Macroeconomics Shocks and Child Survival Sonia Bhalotra
What you will learn: This project will introduce you to the use of survey data, help you understand panel data (in action) and encourage you to use your knowledge of economics to interpret the results of data analysis.
Reading: You will start by reading three papers concerned with identifying the causal impact of macroeconomic shocks on child health and survival and, in one case, cognitive development too.
(1) Dehejia, R. and A. Lleras-Muney (2004). Booms, busts, and babies' health, Quarterly Journal of Economics, Vol. 119(3), pp. 1091-1130.
This paper uses state level US panel data to estimate the impact of state-level unemployment variation on state-level mortality rates amongst newborns. It uses micro-data for other health outcomes.

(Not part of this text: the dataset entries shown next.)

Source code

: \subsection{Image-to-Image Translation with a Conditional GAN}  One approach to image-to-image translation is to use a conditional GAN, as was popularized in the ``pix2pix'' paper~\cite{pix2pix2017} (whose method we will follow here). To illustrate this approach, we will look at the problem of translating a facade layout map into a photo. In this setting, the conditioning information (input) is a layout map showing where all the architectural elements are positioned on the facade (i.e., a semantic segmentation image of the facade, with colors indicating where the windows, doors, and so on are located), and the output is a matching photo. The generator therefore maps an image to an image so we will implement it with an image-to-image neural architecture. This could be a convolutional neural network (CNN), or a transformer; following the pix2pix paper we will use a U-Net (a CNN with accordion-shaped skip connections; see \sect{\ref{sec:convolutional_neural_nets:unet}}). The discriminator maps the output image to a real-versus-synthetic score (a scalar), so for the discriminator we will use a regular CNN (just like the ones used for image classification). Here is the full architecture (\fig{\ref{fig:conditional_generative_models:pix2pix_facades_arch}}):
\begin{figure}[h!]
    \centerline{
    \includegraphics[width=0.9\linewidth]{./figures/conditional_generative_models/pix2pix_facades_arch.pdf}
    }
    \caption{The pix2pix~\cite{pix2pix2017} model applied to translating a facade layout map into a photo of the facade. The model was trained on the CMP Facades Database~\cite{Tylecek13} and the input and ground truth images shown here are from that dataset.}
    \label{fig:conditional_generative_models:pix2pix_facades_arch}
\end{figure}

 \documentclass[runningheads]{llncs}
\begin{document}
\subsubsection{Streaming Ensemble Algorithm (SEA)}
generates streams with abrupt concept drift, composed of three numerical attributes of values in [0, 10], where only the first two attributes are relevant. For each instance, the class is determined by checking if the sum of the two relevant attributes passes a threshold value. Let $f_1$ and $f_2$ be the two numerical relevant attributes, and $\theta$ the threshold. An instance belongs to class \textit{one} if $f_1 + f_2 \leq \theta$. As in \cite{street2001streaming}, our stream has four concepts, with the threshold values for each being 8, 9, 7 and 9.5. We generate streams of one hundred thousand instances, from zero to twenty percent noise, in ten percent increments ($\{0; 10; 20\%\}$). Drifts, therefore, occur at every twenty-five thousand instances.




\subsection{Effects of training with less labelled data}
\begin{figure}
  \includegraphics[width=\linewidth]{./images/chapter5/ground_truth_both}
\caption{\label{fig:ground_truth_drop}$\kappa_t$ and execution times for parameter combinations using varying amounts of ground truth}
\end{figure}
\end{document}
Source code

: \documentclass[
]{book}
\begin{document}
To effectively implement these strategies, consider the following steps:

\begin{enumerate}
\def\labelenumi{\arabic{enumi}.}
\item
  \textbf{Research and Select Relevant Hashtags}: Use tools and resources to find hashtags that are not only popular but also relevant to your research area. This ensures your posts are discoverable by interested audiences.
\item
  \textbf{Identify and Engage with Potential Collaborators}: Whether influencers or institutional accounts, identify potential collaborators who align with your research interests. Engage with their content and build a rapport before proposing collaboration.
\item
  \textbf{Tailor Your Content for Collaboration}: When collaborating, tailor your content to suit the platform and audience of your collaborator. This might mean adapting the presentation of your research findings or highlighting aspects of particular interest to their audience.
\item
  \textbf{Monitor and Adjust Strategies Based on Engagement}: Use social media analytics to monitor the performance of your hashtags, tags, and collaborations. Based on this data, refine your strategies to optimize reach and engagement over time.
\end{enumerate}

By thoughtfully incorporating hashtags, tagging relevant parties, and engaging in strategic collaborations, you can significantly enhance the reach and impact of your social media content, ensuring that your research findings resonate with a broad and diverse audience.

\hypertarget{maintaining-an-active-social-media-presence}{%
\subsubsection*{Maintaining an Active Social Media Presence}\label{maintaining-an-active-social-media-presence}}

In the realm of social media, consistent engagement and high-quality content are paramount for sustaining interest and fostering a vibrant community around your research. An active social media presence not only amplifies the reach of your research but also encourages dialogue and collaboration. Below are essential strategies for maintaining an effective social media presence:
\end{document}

(2) Bhalotra, S. (2010). Fatal fluctuations: cyclicality in infant mortality in India. Journal of Development Economics. 93(1), September, pp. 7-19.
This paper uses a mother-level panel nested within a state-level panel for India to investigate the impact of state-level income variation on individual mortality rates amongst newborns.
This is the data set you have. I have given you a random sample of the data I used for my paper because the original is too large. As a result, you will encounter some oddities in the data e.g. within a mother you will find that children of certain birth orders are (randomly) missing.
(3) Hidrobo, M. (2011). The effect of Ecuador's 1998-2000 economic crisis on child health and cognitive development. Mimeograph (uploaded on blackboard).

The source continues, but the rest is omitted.